Merci Très Saint Père!
14 septembre 2007 - barroux.org
Vendredi 14 septembre 2007
Exaltation de la Sainte Croix


MERCI, TRÈS SAINT-PÈRE !
C’est dans un esprit filial que nous recevons le Motu proprio Summorum Pontificum cura. Nous ne sommes pas habilités, ni les évêques ni personne d’ailleurs, à donner de bonnes ou de mauvaises notes aux documents émanant du souverain pontife. Nous sommes en revanche dans le devoir de recevoir ce document et d’essayer d’en comprendre les enjeux. Il serait simpliste de croire que la décision du pape fût une pure séduction vis-à-vis de la Fraternité Saint-Pie X, même si son coeur (et le nôtre tout autant) désire ardemment des accords. Mais l’enjeu est plus vaste. Il s’agit avant tout de chasser l’esprit de rupture qui, tel une fumée de Satan, a investi une partie non négligeable de l’Église. On pourrait comparer – non sans quelque exagération, bien sûr – l’action du Saint-Père à un grand exorcisme fait de prières et de gestes. Cet esprit mauvais qu’il faut chasser est celui de rupture. C’est la théorie selon laquelle il y a une discontinuité entre l’Église anté-conciliaire et l’Église post-conciliaire. Le bon esprit est celui de la continuité ou plutôt, pour reprendre les termes de Benoît XVI, celui de la réforme, c’est-à-dire de la fidélité à la Tradition dans le dynamisme dont le principe a été donné par Jean XXIII : « Il est nécessaire que cette doctrine certaine et immuable, qui doit être fidèlement respectée, soit approfondie et présentée d’une façon qui corresponde aux exigences de notre temps » (Discours d’ouverture du concile, 11 octobre 1962). Le Saint-Père s’attaque donc à cet esprit mauvais. D’abord par des discours qui sont comme des prières rituelles. Nous avons tous en mémoire celui qu’il prononça à la Curie romaine le 22 décembre 2005, et dans lequel il décrit la situation de l’Église, situation qui ressemble à celle d’un possédé. « Le cri rauque de ceux qui, en raison de la discorde, se dressent les uns contre les autres, les bavardages incompréhensibles, le bruit confus des clameurs ininterrompues a désormais rempli presque toute l’Église en faussant, par excès ou par défaut, la juste doctrine de la foi » : cette description est celle que saint Basile faisait de l’Église en 341, après le concile de Nicée. Rien de nouveau sous le soleil. Dans ce discours, Benoît XVI condamne sans appel l’esprit de rupture et lui écrase la tête en en dénonçant les principes et les principaux agents que sont les médias et les théologiens modernistes.

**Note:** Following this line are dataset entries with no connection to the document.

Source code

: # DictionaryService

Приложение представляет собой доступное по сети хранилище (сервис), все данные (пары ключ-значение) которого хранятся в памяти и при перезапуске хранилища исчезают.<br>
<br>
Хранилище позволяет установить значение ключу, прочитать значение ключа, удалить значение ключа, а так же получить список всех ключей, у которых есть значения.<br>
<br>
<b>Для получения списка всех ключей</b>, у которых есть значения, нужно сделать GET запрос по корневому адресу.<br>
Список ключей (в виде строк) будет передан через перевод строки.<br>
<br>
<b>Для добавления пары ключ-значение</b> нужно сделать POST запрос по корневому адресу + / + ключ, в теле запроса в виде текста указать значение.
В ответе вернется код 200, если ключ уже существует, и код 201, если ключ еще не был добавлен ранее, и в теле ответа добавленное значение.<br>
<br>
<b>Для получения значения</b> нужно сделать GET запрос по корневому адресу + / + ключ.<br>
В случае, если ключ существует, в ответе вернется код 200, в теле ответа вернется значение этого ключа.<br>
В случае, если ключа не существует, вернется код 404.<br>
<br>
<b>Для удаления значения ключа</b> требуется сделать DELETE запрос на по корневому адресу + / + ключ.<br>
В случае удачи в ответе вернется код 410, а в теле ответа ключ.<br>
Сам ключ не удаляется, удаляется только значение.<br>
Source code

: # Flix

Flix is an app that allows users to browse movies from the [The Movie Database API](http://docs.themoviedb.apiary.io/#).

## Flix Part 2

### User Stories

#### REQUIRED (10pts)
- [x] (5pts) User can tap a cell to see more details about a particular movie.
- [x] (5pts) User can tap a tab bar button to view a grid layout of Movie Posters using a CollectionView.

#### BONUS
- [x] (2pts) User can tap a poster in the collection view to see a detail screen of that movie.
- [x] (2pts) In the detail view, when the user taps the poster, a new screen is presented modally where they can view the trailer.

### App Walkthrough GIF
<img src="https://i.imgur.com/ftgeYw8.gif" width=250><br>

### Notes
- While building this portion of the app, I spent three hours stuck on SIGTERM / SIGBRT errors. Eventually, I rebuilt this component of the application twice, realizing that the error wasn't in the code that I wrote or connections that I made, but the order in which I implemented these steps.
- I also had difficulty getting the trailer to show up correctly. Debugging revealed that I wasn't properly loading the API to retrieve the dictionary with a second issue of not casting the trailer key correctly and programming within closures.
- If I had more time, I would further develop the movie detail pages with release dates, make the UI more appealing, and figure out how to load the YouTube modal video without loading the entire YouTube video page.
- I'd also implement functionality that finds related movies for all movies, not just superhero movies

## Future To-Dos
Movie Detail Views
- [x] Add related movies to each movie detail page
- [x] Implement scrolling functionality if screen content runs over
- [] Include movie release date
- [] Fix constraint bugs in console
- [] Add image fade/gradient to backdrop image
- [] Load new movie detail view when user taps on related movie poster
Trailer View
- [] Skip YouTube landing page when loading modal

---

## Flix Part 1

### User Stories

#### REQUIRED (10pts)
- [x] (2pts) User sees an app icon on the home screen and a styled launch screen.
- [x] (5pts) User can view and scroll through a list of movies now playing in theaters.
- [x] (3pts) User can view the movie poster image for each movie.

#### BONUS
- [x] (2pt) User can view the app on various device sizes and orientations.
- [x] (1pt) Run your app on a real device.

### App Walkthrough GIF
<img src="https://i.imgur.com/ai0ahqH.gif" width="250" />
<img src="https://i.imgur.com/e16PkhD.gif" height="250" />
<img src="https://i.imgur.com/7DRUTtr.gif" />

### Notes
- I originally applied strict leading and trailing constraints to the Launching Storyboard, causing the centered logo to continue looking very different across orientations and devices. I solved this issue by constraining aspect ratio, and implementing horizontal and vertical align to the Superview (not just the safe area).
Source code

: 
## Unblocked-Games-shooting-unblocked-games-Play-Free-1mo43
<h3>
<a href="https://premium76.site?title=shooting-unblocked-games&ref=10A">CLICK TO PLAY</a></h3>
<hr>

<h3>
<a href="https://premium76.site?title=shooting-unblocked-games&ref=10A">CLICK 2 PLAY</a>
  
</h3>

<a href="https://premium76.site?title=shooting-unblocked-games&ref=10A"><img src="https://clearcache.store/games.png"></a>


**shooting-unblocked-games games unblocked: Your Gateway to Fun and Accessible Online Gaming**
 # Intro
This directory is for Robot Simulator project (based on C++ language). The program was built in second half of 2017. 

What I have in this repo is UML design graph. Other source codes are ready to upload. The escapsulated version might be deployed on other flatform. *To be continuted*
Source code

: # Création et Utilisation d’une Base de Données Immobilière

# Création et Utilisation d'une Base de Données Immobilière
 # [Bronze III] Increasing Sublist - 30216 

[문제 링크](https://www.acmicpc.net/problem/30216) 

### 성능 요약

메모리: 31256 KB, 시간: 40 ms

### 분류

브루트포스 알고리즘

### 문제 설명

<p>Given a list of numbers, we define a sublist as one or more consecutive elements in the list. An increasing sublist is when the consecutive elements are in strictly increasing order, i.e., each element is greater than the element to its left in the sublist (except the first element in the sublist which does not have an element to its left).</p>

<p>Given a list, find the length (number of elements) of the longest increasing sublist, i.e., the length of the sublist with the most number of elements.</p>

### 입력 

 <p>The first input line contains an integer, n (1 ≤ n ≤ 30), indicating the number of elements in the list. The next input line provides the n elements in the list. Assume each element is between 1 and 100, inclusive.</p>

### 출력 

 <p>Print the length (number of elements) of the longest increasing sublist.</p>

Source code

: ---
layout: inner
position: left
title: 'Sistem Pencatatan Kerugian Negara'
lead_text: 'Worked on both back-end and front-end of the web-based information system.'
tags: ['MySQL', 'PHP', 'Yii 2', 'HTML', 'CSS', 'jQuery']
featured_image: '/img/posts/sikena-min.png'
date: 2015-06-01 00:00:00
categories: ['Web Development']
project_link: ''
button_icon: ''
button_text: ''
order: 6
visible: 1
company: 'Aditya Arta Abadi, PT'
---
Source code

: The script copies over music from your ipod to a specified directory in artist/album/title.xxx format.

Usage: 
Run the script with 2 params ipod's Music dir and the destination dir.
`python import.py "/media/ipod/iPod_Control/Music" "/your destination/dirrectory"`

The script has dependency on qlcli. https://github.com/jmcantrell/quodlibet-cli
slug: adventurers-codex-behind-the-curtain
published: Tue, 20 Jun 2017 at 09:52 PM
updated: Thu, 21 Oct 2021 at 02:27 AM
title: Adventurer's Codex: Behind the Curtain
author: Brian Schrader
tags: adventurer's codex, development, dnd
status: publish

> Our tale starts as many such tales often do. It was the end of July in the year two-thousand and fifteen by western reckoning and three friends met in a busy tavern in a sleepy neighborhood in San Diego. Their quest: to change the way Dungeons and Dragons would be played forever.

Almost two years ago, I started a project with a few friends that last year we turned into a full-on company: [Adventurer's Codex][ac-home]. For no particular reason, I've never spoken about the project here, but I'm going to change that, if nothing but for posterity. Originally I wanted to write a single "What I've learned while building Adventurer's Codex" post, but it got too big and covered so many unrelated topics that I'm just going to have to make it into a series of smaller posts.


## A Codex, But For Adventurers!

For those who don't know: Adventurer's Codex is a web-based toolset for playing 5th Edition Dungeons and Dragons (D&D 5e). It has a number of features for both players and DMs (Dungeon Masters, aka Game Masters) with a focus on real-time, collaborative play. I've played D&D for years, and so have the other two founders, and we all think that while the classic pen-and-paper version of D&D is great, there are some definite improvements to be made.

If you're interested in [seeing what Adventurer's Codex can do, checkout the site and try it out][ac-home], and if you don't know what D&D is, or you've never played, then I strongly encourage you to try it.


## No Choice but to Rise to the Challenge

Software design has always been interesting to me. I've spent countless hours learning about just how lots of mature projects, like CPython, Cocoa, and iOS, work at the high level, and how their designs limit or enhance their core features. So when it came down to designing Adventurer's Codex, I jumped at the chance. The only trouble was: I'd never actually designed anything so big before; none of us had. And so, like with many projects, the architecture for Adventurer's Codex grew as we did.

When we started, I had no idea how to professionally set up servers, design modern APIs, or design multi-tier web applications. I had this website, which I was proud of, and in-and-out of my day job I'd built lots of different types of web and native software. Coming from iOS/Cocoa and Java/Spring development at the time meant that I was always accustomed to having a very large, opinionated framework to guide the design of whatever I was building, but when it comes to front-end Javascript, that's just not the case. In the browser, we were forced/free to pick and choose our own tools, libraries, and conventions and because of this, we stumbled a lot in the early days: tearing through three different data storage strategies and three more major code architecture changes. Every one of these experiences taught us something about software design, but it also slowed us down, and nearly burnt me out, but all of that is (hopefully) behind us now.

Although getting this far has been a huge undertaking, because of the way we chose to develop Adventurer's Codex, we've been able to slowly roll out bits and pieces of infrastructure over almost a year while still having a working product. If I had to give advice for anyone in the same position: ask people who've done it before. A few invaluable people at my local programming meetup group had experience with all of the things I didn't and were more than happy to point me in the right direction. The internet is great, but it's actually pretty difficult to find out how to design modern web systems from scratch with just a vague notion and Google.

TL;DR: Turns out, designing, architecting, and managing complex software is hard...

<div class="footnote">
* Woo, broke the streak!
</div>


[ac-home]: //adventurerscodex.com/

Autre texte important : la mise au point en date du 10 juillet dernier de la Congrégation pour la doctrine de la foi au sujet d’un point de doctrine (le fameux subsistit in).
Songeons enfin à un autre texte très vigoureux : la conférence du cardinal Arinze, préfet de la Congrégation pour le culte divin et la discipline des sacrements, pour les 50 ans de l’Institut supérieur de liturgie de Paris. Ce discours est un grave avertissement contre l’entreprise d’innovation perpétuelle et d’abus qui a pénétré le fonctionnement de cet institut officiel de l’Église. Il est évident que l’esprit de rupture s’est introduit dans l’Église d’autant plus facilement que les bouleversements de la liturgie ont laissé croire que l’on changeait de foi. Ce qui, dans le culte, était sacro-saint et obligatoire, est devenu progressivement complètement interdit. Et ce qui était interdit est devenu obligatoire.
Après les discours vient le tour des gestes, comme dans un exorcisme. Le Motu proprio redonnant à tous les prêtres et aux groupes stables de fidèles l’usage de l’édition typique de 1962 du missel romain est la preuve qu’il n’y a pas de rupture dans l’histoire de l’Église. Le Saint-Père va loin dans cette continuité puisqu’il affirme qu’il n’y a qu’un seul rite sous deux formes. Benoît XVI colmate la brèche.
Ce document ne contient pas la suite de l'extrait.